Furthermore, we believe that the Observation 2 in [7], which aligns with their empirical observations, have missed the lack of low-degree nodes as a necessary condition for good GCN performance under heterophily due to the approach of introducing heterophily to the necessity-cora synthetic graphs: the necessity-cora graphs with homophily ratio \(h<0.5\) (i.e., heterophilous) have a much higher average degree compared to their corresponding base graph cora, as large amount of edges need to be added in order to decrease the edge homophily ratio in the (strongly homophilous) base graph.

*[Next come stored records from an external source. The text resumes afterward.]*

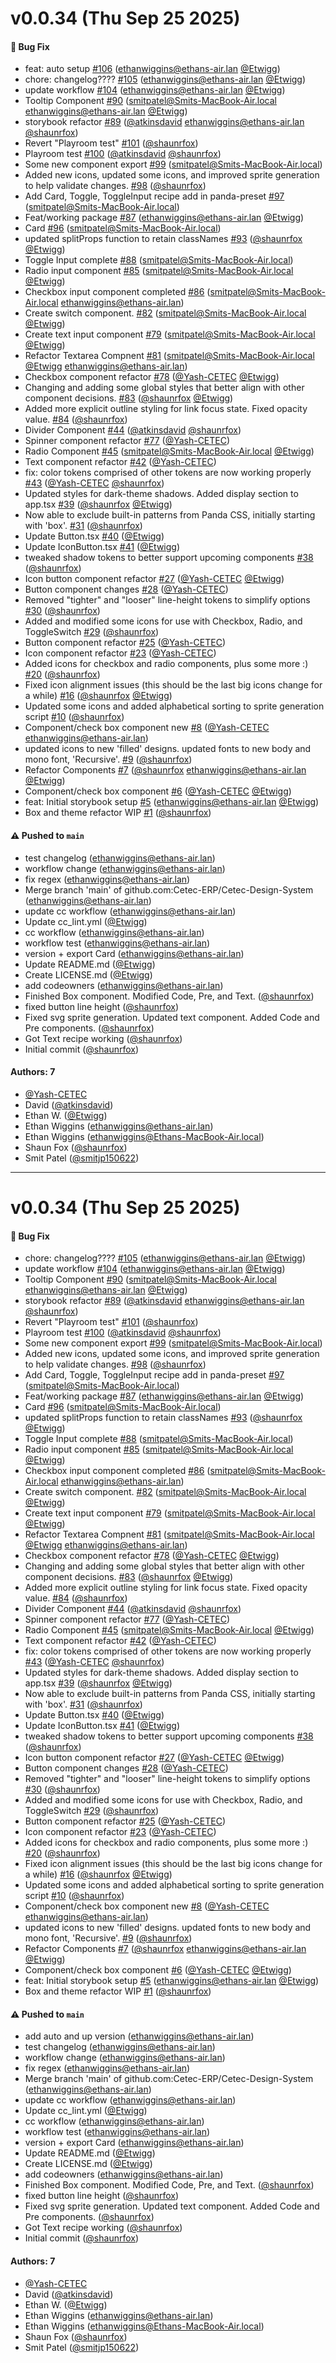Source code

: # v0.0.34 (Thu Sep 25 2025)

#### 🐛 Bug Fix

- feat: auto setup [#106](https://github.com/Cetec-ERP/Cetec-Design-System/pull/106) (ethanwiggins@ethans-air.lan [@Etwigg](https://github.com/Etwigg))
- chore: changelog???? [#105](https://github.com/Cetec-ERP/Cetec-Design-System/pull/105) (ethanwiggins@ethans-air.lan [@Etwigg](https://github.com/Etwigg))
- update workflow [#104](https://github.com/Cetec-ERP/Cetec-Design-System/pull/104) (ethanwiggins@ethans-air.lan [@Etwigg](https://github.com/Etwigg))
- Tooltip Component [#90](https://github.com/Cetec-ERP/Cetec-Design-System/pull/90) (smitpatel@Smits-MacBook-Air.local ethanwiggins@ethans-air.lan [@Etwigg](https://github.com/Etwigg))
- storybook refactor [#89](https://github.com/Cetec-ERP/Cetec-Design-System/pull/89) ([@atkinsdavid](https://github.com/atkinsdavid) ethanwiggins@ethans-air.lan [@shaunrfox](https://github.com/shaunrfox))
- Revert "Playroom test" [#101](https://github.com/Cetec-ERP/Cetec-Design-System/pull/101) ([@shaunrfox](https://github.com/shaunrfox))
- Playroom test [#100](https://github.com/Cetec-ERP/Cetec-Design-System/pull/100) ([@atkinsdavid](https://github.com/atkinsdavid) [@shaunrfox](https://github.com/shaunrfox))
- Some new component export [#99](https://github.com/Cetec-ERP/Cetec-Design-System/pull/99) (smitpatel@Smits-MacBook-Air.local)
- Added new icons, updated some icons, and improved sprite generation to help validate changes. [#98](https://github.com/Cetec-ERP/Cetec-Design-System/pull/98) ([@shaunrfox](https://github.com/shaunrfox))
- Add Card, Toggle, ToggleInput recipe add in panda-preset [#97](https://github.com/Cetec-ERP/Cetec-Design-System/pull/97) (smitpatel@Smits-MacBook-Air.local)
- Feat/working package [#87](https://github.com/Cetec-ERP/Cetec-Design-System/pull/87) (ethanwiggins@ethans-air.lan [@Etwigg](https://github.com/Etwigg))
- Card [#96](https://github.com/Cetec-ERP/Cetec-Design-System/pull/96) (smitpatel@Smits-MacBook-Air.local)
- updated splitProps function to retain classNames [#93](https://github.com/Cetec-ERP/Cetec-Design-System/pull/93) ([@shaunrfox](https://github.com/shaunrfox) [@Etwigg](https://github.com/Etwigg))
- Toggle Input complete [#88](https://github.com/Cetec-ERP/Cetec-Design-System/pull/88) (smitpatel@Smits-MacBook-Air.local)
- Radio input component [#85](https://github.com/Cetec-ERP/Cetec-Design-System/pull/85) (smitpatel@Smits-MacBook-Air.local [@Etwigg](https://github.com/Etwigg))
- Checkbox input component completed [#86](https://github.com/Cetec-ERP/Cetec-Design-System/pull/86) (smitpatel@Smits-MacBook-Air.local ethanwiggins@ethans-air.lan)
- Create switch component. [#82](https://github.com/Cetec-ERP/Cetec-Design-System/pull/82) (smitpatel@Smits-MacBook-Air.local [@Etwigg](https://github.com/Etwigg))
- Create text input component [#79](https://github.com/Cetec-ERP/Cetec-Design-System/pull/79) (smitpatel@Smits-MacBook-Air.local [@Etwigg](https://github.com/Etwigg))
- Refactor Textarea Compnent [#81](https://github.com/Cetec-ERP/Cetec-Design-System/pull/81) (smitpatel@Smits-MacBook-Air.local [@Etwigg](https://github.com/Etwigg) ethanwiggins@ethans-air.lan)
- Checkbox component refactor [#78](https://github.com/Cetec-ERP/Cetec-Design-System/pull/78) ([@Yash-CETEC](https://github.com/Yash-CETEC) [@Etwigg](https://github.com/Etwigg))
- Changing and adding some global styles that better align with other component decisions. [#83](https://github.com/Cetec-ERP/Cetec-Design-System/pull/83) ([@shaunrfox](https://github.com/shaunrfox) [@Etwigg](https://github.com/Etwigg))
- Added more explicit outline styling for link focus state. Fixed opacity value. [#84](https://github.com/Cetec-ERP/Cetec-Design-System/pull/84) ([@shaunrfox](https://github.com/shaunrfox))
- Divider Component [#44](https://github.com/Cetec-ERP/Cetec-Design-System/pull/44) ([@atkinsdavid](https://github.com/atkinsdavid) [@shaunrfox](https://github.com/shaunrfox))
- Spinner component refactor [#77](https://github.com/Cetec-ERP/Cetec-Design-System/pull/77) ([@Yash-CETEC](https://github.com/Yash-CETEC))
- Radio Component [#45](https://github.com/Cetec-ERP/Cetec-Design-System/pull/45) (smitpatel@Smits-MacBook-Air.local [@Etwigg](https://github.com/Etwigg))
- Text component refactor [#42](https://github.com/Cetec-ERP/Cetec-Design-System/pull/42) ([@Yash-CETEC](https://github.com/Yash-CETEC))
- fix: color tokens comprised of other tokens are now working properly [#43](https://github.com/Cetec-ERP/Cetec-Design-System/pull/43) ([@Yash-CETEC](https://github.com/Yash-CETEC) [@shaunrfox](https://github.com/shaunrfox))
- Updated styles for dark-theme shadows. Added display section to app.tsx [#39](https://github.com/Cetec-ERP/Cetec-Design-System/pull/39) ([@shaunrfox](https://github.com/shaunrfox) [@Etwigg](https://github.com/Etwigg))
- Now able to exclude built-in patterns from Panda CSS, initially starting with 'box'. [#31](https://github.com/Cetec-ERP/Cetec-Design-System/pull/31) ([@shaunrfox](https://github.com/shaunrfox))
- Update Button.tsx [#40](https://github.com/Cetec-ERP/Cetec-Design-System/pull/40) ([@Etwigg](https://github.com/Etwigg))
- Update IconButton.tsx [#41](https://github.com/Cetec-ERP/Cetec-Design-System/pull/41) ([@Etwigg](https://github.com/Etwigg))
- tweaked shadow tokens to better support upcoming components [#38](https://github.com/Cetec-ERP/Cetec-Design-System/pull/38) ([@shaunrfox](https://github.com/shaunrfox))
- Icon button component refactor [#27](https://github.com/Cetec-ERP/Cetec-Design-System/pull/27) ([@Yash-CETEC](https://github.com/Yash-CETEC) [@Etwigg](https://github.com/Etwigg))
- Button component changes [#28](https://github.com/Cetec-ERP/Cetec-Design-System/pull/28) ([@Yash-CETEC](https://github.com/Yash-CETEC))
- Removed "tighter" and "looser" line-height tokens to simplify options [#30](https://github.com/Cetec-ERP/Cetec-Design-System/pull/30) ([@shaunrfox](https://github.com/shaunrfox))
- Added and modified some icons for use with Checkbox, Radio, and ToggleSwitch [#29](https://github.com/Cetec-ERP/Cetec-Design-System/pull/29) ([@shaunrfox](https://github.com/shaunrfox))
- Button component refactor [#25](https://github.com/Cetec-ERP/Cetec-Design-System/pull/25) ([@Yash-CETEC](https://github.com/Yash-CETEC))
- Icon component refactor [#23](https://github.com/Cetec-ERP/Cetec-Design-System/pull/23) ([@Yash-CETEC](https://github.com/Yash-CETEC))
- Added icons for checkbox and radio components, plus some more :) [#20](https://github.com/Cetec-ERP/Cetec-Design-System/pull/20) ([@shaunrfox](https://github.com/shaunrfox))
- Fixed icon alignment issues (this should be the last big icons change for a while) [#16](https://github.com/Cetec-ERP/Cetec-Design-System/pull/16) ([@shaunrfox](https://github.com/shaunrfox) [@Etwigg](https://github.com/Etwigg))
- Updated some icons and added alphabetical sorting to sprite generation script [#10](https://github.com/Cetec-ERP/Cetec-Design-System/pull/10) ([@shaunrfox](https://github.com/shaunrfox))
- Component/check box component new [#8](https://github.com/Cetec-ERP/Cetec-Design-System/pull/8) ([@Yash-CETEC](https://github.com/Yash-CETEC) ethanwiggins@ethans-air.lan)
- updated icons to new 'filled' designs. updated fonts to new body and mono font, 'Recursive'. [#9](https://github.com/Cetec-ERP/Cetec-Design-System/pull/9) ([@shaunrfox](https://github.com/shaunrfox))
- Refactor Components [#7](https://github.com/Cetec-ERP/Cetec-Design-System/pull/7) ([@shaunrfox](https://github.com/shaunrfox) ethanwiggins@ethans-air.lan [@Etwigg](https://github.com/Etwigg))
- Component/check box component [#6](https://github.com/Cetec-ERP/Cetec-Design-System/pull/6) ([@Yash-CETEC](https://github.com/Yash-CETEC) [@Etwigg](https://github.com/Etwigg))
- feat: Initial storybook setup [#5](https://github.com/Cetec-ERP/Cetec-Design-System/pull/5) (ethanwiggins@ethans-air.lan [@Etwigg](https://github.com/Etwigg))
- Box and theme refactor WIP [#1](https://github.com/Cetec-ERP/Cetec-Design-System/pull/1) ([@shaunrfox](https://github.com/shaunrfox))

#### ⚠️ Pushed to `main`

- test changelog (ethanwiggins@ethans-air.lan)
- workflow change (ethanwiggins@ethans-air.lan)
- fix regex (ethanwiggins@ethans-air.lan)
- Merge branch 'main' of github.com:Cetec-ERP/Cetec-Design-System (ethanwiggins@ethans-air.lan)
- update cc workflow (ethanwiggins@ethans-air.lan)
- Update cc_lint.yml ([@Etwigg](https://github.com/Etwigg))
- cc workflow (ethanwiggins@ethans-air.lan)
- workflow test (ethanwiggins@ethans-air.lan)
- version + export Card (ethanwiggins@ethans-air.lan)
- Update README.md ([@Etwigg](https://github.com/Etwigg))
- Create LICENSE.md ([@Etwigg](https://github.com/Etwigg))
- add codeowners (ethanwiggins@ethans-air.lan)
- Finished Box component. Modified Code, Pre, and Text. ([@shaunrfox](https://github.com/shaunrfox))
- fixed button line height ([@shaunrfox](https://github.com/shaunrfox))
- Fixed svg sprite generation. Updated text component. Added Code and Pre components. ([@shaunrfox](https://github.com/shaunrfox))
- Got Text recipe working ([@shaunrfox](https://github.com/shaunrfox))
- Initial commit ([@shaunrfox](https://github.com/shaunrfox))

#### Authors: 7

- [@Yash-CETEC](https://github.com/Yash-CETEC)
- David ([@atkinsdavid](https://github.com/atkinsdavid))
- Ethan W. ([@Etwigg](https://github.com/Etwigg))
- Ethan Wiggins (ethanwiggins@ethans-air.lan)
- Ethan Wiggins (ethanwiggins@Ethans-MacBook-Air.local)
- Shaun Fox ([@shaunrfox](https://github.com/shaunrfox))
- Smit Patel ([@smitjp150622](https://github.com/smitjp150622))

---

# v0.0.34 (Thu Sep 25 2025)

#### 🐛 Bug Fix

- chore: changelog???? [#105](https://github.com/Cetec-ERP/Cetec-Design-System/pull/105) (ethanwiggins@ethans-air.lan [@Etwigg](https://github.com/Etwigg))
- update workflow [#104](https://github.com/Cetec-ERP/Cetec-Design-System/pull/104) (ethanwiggins@ethans-air.lan [@Etwigg](https://github.com/Etwigg))
- Tooltip Component [#90](https://github.com/Cetec-ERP/Cetec-Design-System/pull/90) (smitpatel@Smits-MacBook-Air.local ethanwiggins@ethans-air.lan [@Etwigg](https://github.com/Etwigg))
- storybook refactor [#89](https://github.com/Cetec-ERP/Cetec-Design-System/pull/89) ([@atkinsdavid](https://github.com/atkinsdavid) ethanwiggins@ethans-air.lan [@shaunrfox](https://github.com/shaunrfox))
- Revert "Playroom test" [#101](https://github.com/Cetec-ERP/Cetec-Design-System/pull/101) ([@shaunrfox](https://github.com/shaunrfox))
- Playroom test [#100](https://github.com/Cetec-ERP/Cetec-Design-System/pull/100) ([@atkinsdavid](https://github.com/atkinsdavid) [@shaunrfox](https://github.com/shaunrfox))
- Some new component export [#99](https://github.com/Cetec-ERP/Cetec-Design-System/pull/99) (smitpatel@Smits-MacBook-Air.local)
- Added new icons, updated some icons, and improved sprite generation to help validate changes. [#98](https://github.com/Cetec-ERP/Cetec-Design-System/pull/98) ([@shaunrfox](https://github.com/shaunrfox))
- Add Card, Toggle, ToggleInput recipe add in panda-preset [#97](https://github.com/Cetec-ERP/Cetec-Design-System/pull/97) (smitpatel@Smits-MacBook-Air.local)
- Feat/working package [#87](https://github.com/Cetec-ERP/Cetec-Design-System/pull/87) (ethanwiggins@ethans-air.lan [@Etwigg](https://github.com/Etwigg))
- Card [#96](https://github.com/Cetec-ERP/Cetec-Design-System/pull/96) (smitpatel@Smits-MacBook-Air.local)
- updated splitProps function to retain classNames [#93](https://github.com/Cetec-ERP/Cetec-Design-System/pull/93) ([@shaunrfox](https://github.com/shaunrfox) [@Etwigg](https://github.com/Etwigg))
- Toggle Input complete [#88](https://github.com/Cetec-ERP/Cetec-Design-System/pull/88) (smitpatel@Smits-MacBook-Air.local)
- Radio input component [#85](https://github.com/Cetec-ERP/Cetec-Design-System/pull/85) (smitpatel@Smits-MacBook-Air.local [@Etwigg](https://github.com/Etwigg))
- Checkbox input component completed [#86](https://github.com/Cetec-ERP/Cetec-Design-System/pull/86) (smitpatel@Smits-MacBook-Air.local ethanwiggins@ethans-air.lan)
- Create switch component. [#82](https://github.com/Cetec-ERP/Cetec-Design-System/pull/82) (smitpatel@Smits-MacBook-Air.local [@Etwigg](https://github.com/Etwigg))
- Create text input component [#79](https://github.com/Cetec-ERP/Cetec-Design-System/pull/79) (smitpatel@Smits-MacBook-Air.local [@Etwigg](https://github.com/Etwigg))
- Refactor Textarea Compnent [#81](https://github.com/Cetec-ERP/Cetec-Design-System/pull/81) (smitpatel@Smits-MacBook-Air.local [@Etwigg](https://github.com/Etwigg) ethanwiggins@ethans-air.lan)
- Checkbox component refactor [#78](https://github.com/Cetec-ERP/Cetec-Design-System/pull/78) ([@Yash-CETEC](https://github.com/Yash-CETEC) [@Etwigg](https://github.com/Etwigg))
- Changing and adding some global styles that better align with other component decisions. [#83](https://github.com/Cetec-ERP/Cetec-Design-System/pull/83) ([@shaunrfox](https://github.com/shaunrfox) [@Etwigg](https://github.com/Etwigg))
- Added more explicit outline styling for link focus state. Fixed opacity value. [#84](https://github.com/Cetec-ERP/Cetec-Design-System/pull/84) ([@shaunrfox](https://github.com/shaunrfox))
- Divider Component [#44](https://github.com/Cetec-ERP/Cetec-Design-System/pull/44) ([@atkinsdavid](https://github.com/atkinsdavid) [@shaunrfox](https://github.com/shaunrfox))
- Spinner component refactor [#77](https://github.com/Cetec-ERP/Cetec-Design-System/pull/77) ([@Yash-CETEC](https://github.com/Yash-CETEC))
- Radio Component [#45](https://github.com/Cetec-ERP/Cetec-Design-System/pull/45) (smitpatel@Smits-MacBook-Air.local [@Etwigg](https://github.com/Etwigg))
- Text component refactor [#42](https://github.com/Cetec-ERP/Cetec-Design-System/pull/42) ([@Yash-CETEC](https://github.com/Yash-CETEC))
- fix: color tokens comprised of other tokens are now working properly [#43](https://github.com/Cetec-ERP/Cetec-Design-System/pull/43) ([@Yash-CETEC](https://github.com/Yash-CETEC) [@shaunrfox](https://github.com/shaunrfox))
- Updated styles for dark-theme shadows. Added display section to app.tsx [#39](https://github.com/Cetec-ERP/Cetec-Design-System/pull/39) ([@shaunrfox](https://github.com/shaunrfox) [@Etwigg](https://github.com/Etwigg))
- Now able to exclude built-in patterns from Panda CSS, initially starting with 'box'. [#31](https://github.com/Cetec-ERP/Cetec-Design-System/pull/31) ([@shaunrfox](https://github.com/shaunrfox))
- Update Button.tsx [#40](https://github.com/Cetec-ERP/Cetec-Design-System/pull/40) ([@Etwigg](https://github.com/Etwigg))
- Update IconButton.tsx [#41](https://github.com/Cetec-ERP/Cetec-Design-System/pull/41) ([@Etwigg](https://github.com/Etwigg))
- tweaked shadow tokens to better support upcoming components [#38](https://github.com/Cetec-ERP/Cetec-Design-System/pull/38) ([@shaunrfox](https://github.com/shaunrfox))
- Icon button component refactor [#27](https://github.com/Cetec-ERP/Cetec-Design-System/pull/27) ([@Yash-CETEC](https://github.com/Yash-CETEC) [@Etwigg](https://github.com/Etwigg))
- Button component changes [#28](https://github.com/Cetec-ERP/Cetec-Design-System/pull/28) ([@Yash-CETEC](https://github.com/Yash-CETEC))
- Removed "tighter" and "looser" line-height tokens to simplify options [#30](https://github.com/Cetec-ERP/Cetec-Design-System/pull/30) ([@shaunrfox](https://github.com/shaunrfox))
- Added and modified some icons for use with Checkbox, Radio, and ToggleSwitch [#29](https://github.com/Cetec-ERP/Cetec-Design-System/pull/29) ([@shaunrfox](https://github.com/shaunrfox))
- Button component refactor [#25](https://github.com/Cetec-ERP/Cetec-Design-System/pull/25) ([@Yash-CETEC](https://github.com/Yash-CETEC))
- Icon component refactor [#23](https://github.com/Cetec-ERP/Cetec-Design-System/pull/23) ([@Yash-CETEC](https://github.com/Yash-CETEC))
- Added icons for checkbox and radio components, plus some more :) [#20](https://github.com/Cetec-ERP/Cetec-Design-System/pull/20) ([@shaunrfox](https://github.com/shaunrfox))
- Fixed icon alignment issues (this should be the last big icons change for a while) [#16](https://github.com/Cetec-ERP/Cetec-Design-System/pull/16) ([@shaunrfox](https://github.com/shaunrfox) [@Etwigg](https://github.com/Etwigg))
- Updated some icons and added alphabetical sorting to sprite generation script [#10](https://github.com/Cetec-ERP/Cetec-Design-System/pull/10) ([@shaunrfox](https://github.com/shaunrfox))
- Component/check box component new [#8](https://github.com/Cetec-ERP/Cetec-Design-System/pull/8) ([@Yash-CETEC](https://github.com/Yash-CETEC) ethanwiggins@ethans-air.lan)
- updated icons to new 'filled' designs. updated fonts to new body and mono font, 'Recursive'. [#9](https://github.com/Cetec-ERP/Cetec-Design-System/pull/9) ([@shaunrfox](https://github.com/shaunrfox))
- Refactor Components [#7](https://github.com/Cetec-ERP/Cetec-Design-System/pull/7) ([@shaunrfox](https://github.com/shaunrfox) ethanwiggins@ethans-air.lan [@Etwigg](https://github.com/Etwigg))
- Component/check box component [#6](https://github.com/Cetec-ERP/Cetec-Design-System/pull/6) ([@Yash-CETEC](https://github.com/Yash-CETEC) [@Etwigg](https://github.com/Etwigg))
- feat: Initial storybook setup [#5](https://github.com/Cetec-ERP/Cetec-Design-System/pull/5) (ethanwiggins@ethans-air.lan [@Etwigg](https://github.com/Etwigg))
- Box and theme refactor WIP [#1](https://github.com/Cetec-ERP/Cetec-Design-System/pull/1) ([@shaunrfox](https://github.com/shaunrfox))

#### ⚠️ Pushed to `main`

- add auto and up version (ethanwiggins@ethans-air.lan)
- test changelog (ethanwiggins@ethans-air.lan)
- workflow change (ethanwiggins@ethans-air.lan)
- fix regex (ethanwiggins@ethans-air.lan)
- Merge branch 'main' of github.com:Cetec-ERP/Cetec-Design-System (ethanwiggins@ethans-air.lan)
- update cc workflow (ethanwiggins@ethans-air.lan)
- Update cc_lint.yml ([@Etwigg](https://github.com/Etwigg))
- cc workflow (ethanwiggins@ethans-air.lan)
- workflow test (ethanwiggins@ethans-air.lan)
- version + export Card (ethanwiggins@ethans-air.lan)
- Update README.md ([@Etwigg](https://github.com/Etwigg))
- Create LICENSE.md ([@Etwigg](https://github.com/Etwigg))
- add codeowners (ethanwiggins@ethans-air.lan)
- Finished Box component. Modified Code, Pre, and Text. ([@shaunrfox](https://github.com/shaunrfox))
- fixed button line height ([@shaunrfox](https://github.com/shaunrfox))
- Fixed svg sprite generation. Updated text component. Added Code and Pre components. ([@shaunrfox](https://github.com/shaunrfox))
- Got Text recipe working ([@shaunrfox](https://github.com/shaunrfox))
- Initial commit ([@shaunrfox](https://github.com/shaunrfox))

#### Authors: 7

- [@Yash-CETEC](https://github.com/Yash-CETEC)
- David ([@atkinsdavid](https://github.com/atkinsdavid))
- Ethan W. ([@Etwigg](https://github.com/Etwigg))
- Ethan Wiggins (ethanwiggins@ethans-air.lan)
- Ethan Wiggins (ethanwiggins@Ethans-MacBook-Air.local)
- Shaun Fox ([@shaunrfox](https://github.com/shaunrfox))
- Smit Patel ([@smitjp150622](https://github.com/smitjp150622))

As an example, in Fig. 4, we show the degree distribution of base graph cora in comparison to the degree distributions of the necessity-cora graphs with \(\gamma=0\) (i.e., when all the heterophilous edges are added according to the pre-defined compatibility matrix, without any randomness) under various edge homophily ratios \(h\). We see that as \(h\) decreases, the degrees for all nodes in the graph grow, and the degree distributions move further away from the degree distribution of cora; for the \(h=0.077\) instance, even the minimum node degree in the necessity-cora graph has exceeded the degree of most nodes in cora. In our further empirical analysis, we show that the lack of low-degree nodes is indeed a necessary condition that contributes to the observed high performance of GCNs on necessity-cora.

Degree & Homophily

An important note to add to the above discussion is that the presence of low-degree nodes does not affect the similarity of neighborhood label distributions as much in strong homophilous settings as in the heterophilous settings. In the example below, we similarly generate the neighborhood label distributions of 200 nodes with degrees of 2 for class \(c, c'\), but this time with distributions \(\mathcal{D}_c\) and \(\mathcal{D}_{c'}\) showing strong homophily. From Fig. 5 below, we observe that, unlike the heterophilous settings, almost all synthetic distributions of nodes from the same class \(c\) (or \(c'\)) are close to the expected distribution \(\mathcal{D}_c\) (or \(\mathcal{D}_{c'}\)); most neighbors (considering self-loops) have the same class label \(c\) (or \(c'\)) as themselves, even for low-degree nodes. The intra-class pairwise cosine similarity among the synthetic neighborhoods of class \(c\) and \(c'\) in these homophilous settings is \(0.88\pm0.15\) and \(0.91\pm0.13\), respectively. On the other hand, the inter-class pairwise similarity is \(0.21\pm0.29\), which shows good separability. This example shows that the presence of low-degree nodes is a challenge that is more pronounced in heterophilous settings than in homophilous settings.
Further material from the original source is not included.